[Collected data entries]

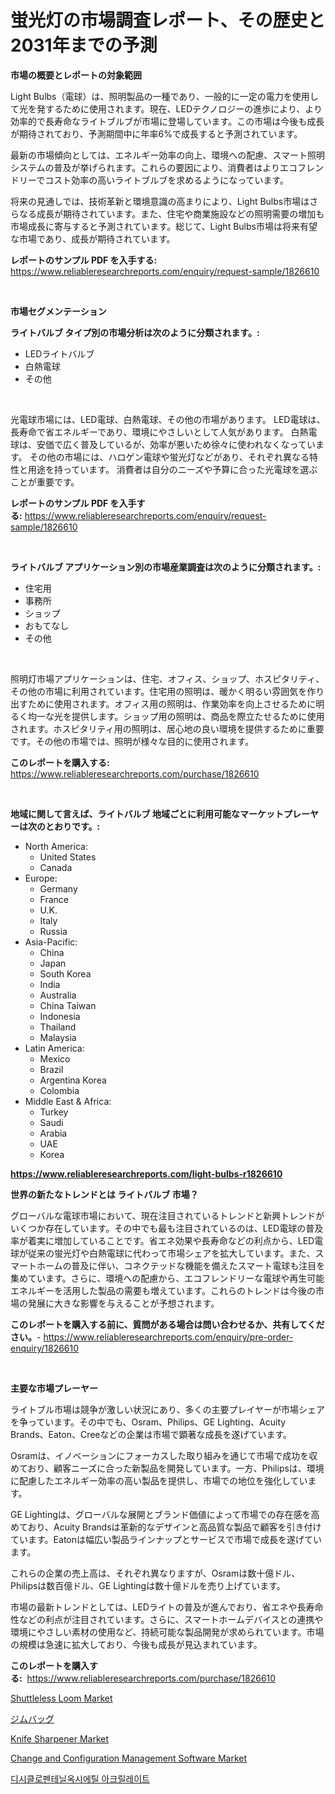 <p><h1>蛍光灯の市場調査レポート、その歴史と2031年までの予測</h1></p><p><strong>市場の概要とレポートの対象範囲</strong></p>
<p><p>Light Bulbs（電球）は、照明製品の一種であり、一般的に一定の電力を使用して光を発するために使用されます。現在、LEDテクノロジーの進歩により、より効率的で長寿命なライトブルブが市場に登場しています。この市場は今後も成長が期待されており、予測期間中に年率6%で成長すると予測されています。</p><p>最新の市場傾向としては、エネルギー効率の向上、環境への配慮、スマート照明システムの普及が挙げられます。これらの要因により、消費者はよりエコフレンドリーでコスト効率の高いライトブルブを求めるようになっています。</p><p>将来の見通しでは、技術革新と環境意識の高まりにより、Light Bulbs市場はさらなる成長が期待されています。また、住宅や商業施設などの照明需要の増加も市場成長に寄与すると予測されています。総じて、Light Bulbs市場は将来有望な市場であり、成長が期待されています。</p></p>
<p><strong>レポートのサンプル PDF を入手する:</strong> <a href="https://www.reliableresearchreports.com/enquiry/request-sample/1826610">https://www.reliableresearchreports.com/enquiry/request-sample/1826610</a></p>
<p>&nbsp;</p>
<p><strong>市場セグメンテーション</strong></p>
<p><strong>ライトバルブ タイプ別の市場分析は次のように分類されます。:</strong></p>
<p><ul><li>LEDライトバルブ</li><li>白熱電球</li><li>その他</li></ul></p>
<p>&nbsp;</p>
<p><p>光電球市場には、LED電球、白熱電球、その他の市場があります。 LED電球は、長寿命で省エネルギーであり、環境にやさしいとして人気があります。 白熱電球は、安価で広く普及しているが、効率が悪いため徐々に使われなくなっています。 その他の市場には、ハロゲン電球や蛍光灯などがあり、それぞれ異なる特性と用途を持っています。 消費者は自分のニーズや予算に合った光電球を選ぶことが重要です。</p></p>
<p><strong>レポートのサンプル PDF を入手する:</strong>&nbsp;<a href="https://www.reliableresearchreports.com/enquiry/request-sample/1826610">https://www.reliableresearchreports.com/enquiry/request-sample/1826610</a></p>
<p>&nbsp;</p>
<p><strong> ライトバルブ アプリケーション別の市場産業調査は次のように分類されます。:</strong></p>
<p><ul><li>住宅用</li><li>事務所</li><li>ショップ</li><li>おもてなし</li><li>その他</li></ul></p>
<p>&nbsp;</p>
<p><p>照明灯市場アプリケーションは、住宅、オフィス、ショップ、ホスピタリティ、その他の市場に利用されています。住宅用の照明は、暖かく明るい雰囲気を作り出すために使用されます。オフィス用の照明は、作業効率を向上させるために明るく均一な光を提供します。ショップ用の照明は、商品を際立たせるために使用されます。ホスピタリティ用の照明は、居心地の良い環境を提供するために重要です。その他の市場では、照明が様々な目的に使用されます。</p></p>
<p><strong>このレポートを購入する:</strong>&nbsp; <a href="https://www.reliableresearchreports.com/purchase/1826610">https://www.reliableresearchreports.com/purchase/1826610</a></p>
<p>&nbsp;</p>
<p><strong>地域に関して言えば、ライトバルブ 地域ごとに利用可能なマーケットプレーヤーは次のとおりです。:</strong></p>
<p><ul>
    <li>
        North America:
        <ul>
            <li>United States</li>
            <li>Canada</li>
        </ul>
    </li>
    <li>
        Europe:
        <ul>
            <li>Germany</li>
            <li>France</li>
            <li>U.K.</li>
            <li>Italy</li>
            <li>Russia</li>
        </ul>
    </li>
    <li>
        Asia-Pacific:
        <ul>
            <li>China</li>
            <li>Japan</li>
            <li>South Korea</li>
            <li>India</li>
            <li>Australia</li>
            <li>China Taiwan</li>
            <li>Indonesia</li>
            <li>Thailand</li>
            <li>Malaysia</li>
        </ul>
    </li>
    <li>
        Latin America:
        <ul>
            <li>Mexico</li>
            <li>Brazil</li>
            <li>Argentina Korea</li>
            <li>Colombia</li>
        </ul>
    </li>
    <li>
        Middle East & Africa:
        <ul>
            <li>Turkey</li>
            <li>Saudi</li>
            <li>Arabia</li>
            <li>UAE</li>
            <li>Korea</li>
        </ul>
    </li>
    </ul></p>
<p><strong><a href="https://www.reliableresearchreports.com/light-bulbs-r1826610">https://www.reliableresearchreports.com/light-bulbs-r1826610</a></strong>&nbsp;</p>
<p><strong>世界の新たなトレンドとは ライトバルブ 市場？</strong></p>
<p><p>グローバルな電球市場において、現在注目されているトレンドと新興トレンドがいくつか存在しています。その中でも最も注目されているのは、LED電球の普及率が着実に増加していることです。省エネ効果や長寿命などの利点から、LED電球が従来の蛍光灯や白熱電球に代わって市場シェアを拡大しています。また、スマートホームの普及に伴い、コネクテッドな機能を備えたスマート電球も注目を集めています。さらに、環境への配慮から、エコフレンドリーな電球や再生可能エネルギーを活用した製品の需要も増えています。これらのトレンドは今後の市場の発展に大きな影響を与えることが予想されます。</p></p>
<p><strong>このレポートを購入する前に、質問がある場合は問い合わせるか、共有してください。</strong>- <a href="https://www.reliableresearchreports.com/enquiry/pre-order-enquiry/1826610">https://www.reliableresearchreports.com/enquiry/pre-order-enquiry/1826610</a></p>
<p>&nbsp;</p>
<p><strong>主要な市場プレーヤー</strong></p>
<p><p>ライトブル市場は競争が激しい状況にあり、多くの主要プレイヤーが市場シェアを争っています。その中でも、Osram、Philips、GE Lighting、Acuity Brands、Eaton、Creeなどの企業は市場で顕著な成長を遂げています。</p><p>Osramは、イノベーションにフォーカスした取り組みを通じて市場で成功を収めており、顧客ニーズに合った新製品を開発しています。一方、Philipsは、環境に配慮したエネルギー効率の高い製品を提供し、市場での地位を強化しています。</p><p>GE Lightingは、グローバルな展開とブランド価値によって市場での存在感を高めており、Acuity Brandsは革新的なデザインと高品質な製品で顧客を引き付けています。Eatonは幅広い製品ラインナップとサービスで市場で成長を遂げています。</p><p>これらの企業の売上高は、それぞれ異なりますが、Osramは数十億ドル、Philipsは数百億ドル、GE Lightingは数十億ドルを売り上げています。</p><p>市場の最新トレンドとしては、LEDライトの普及が進んでおり、省エネや長寿命性などの利点が注目されています。さらに、スマートホームデバイスとの連携や環境にやさしい素材の使用など、持続可能な製品開発が求められています。市場の規模は急速に拡大しており、今後も成長が見込まれています。</p></p>
<p><strong>このレポートを購入する:</strong>&nbsp;&nbsp;<a href="https://www.reliableresearchreports.com/purchase/1826610">https://www.reliableresearchreports.com/purchase/1826610</a></p>
<p><p><a href="https://github.com/biheemgalvinlouises6hokrh3h/Market-Research-Report-List-2/blob/main/shuttleless-loom-market.md">Shuttleless Loom Market</a></p><p><a href="https://github.com/zoetazuur/Market-Research-Report-List-1/blob/main/803014932165.md">ジムバッグ</a></p><p><a href="https://www.linkedin.com/pulse/knife-sharpener-market-furnishes-information-share-trends-h7use?trackingId=gjOynha%2Bn3e6NmYWnQnI6A%3D%3D">Knife Sharpener Market</a></p><p><a href="https://www.linkedin.com/pulse/change-configuration-management-software-market-size-outlook-n30ce?trackingId=xmJ1DBCuEiwzgofeVq7EJg%3D%3D">Change and Configuration Management Software Market</a></p><p><a href="https://medium.com/@flower89678/%EB%8B%A4%EC%9D%B4%EC%8B%B8%EC%9D%B4%ED%81%B4%EB%A1%9C%ED%8E%9C%ED%85%90%EC%9D%BC%EC%98%A5%EC%8B%9C%EC%97%90%EC%B9%A0-%EC%95%84%ED%81%AC%EB%A6%B4%EB%A0%88%EC%9D%B4%ED%8A%B8-%EC%8B%9C%EC%9E%A5-2031%EB%85%84%EA%B9%8C%EC%A7%80-%EC%84%B1%EA%B3%B5%EC%A0%81%EC%9D%B8-%EB%B9%84%EC%A6%88%EB%8B%88%EC%8A%A4-%EC%A0%84%EB%9E%B5%EC%9D%98-%ED%95%B5%EC%8B%AC-%EC%98%88%EC%B8%A1-2e0a650a76d6">디시클로펜테닐옥시에틸 아크릴레이트</a></p></p>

[What you will do] Looking at the entries above, state the number of lines that contain "enquiry" and add nothing more.

[Problem solution] 3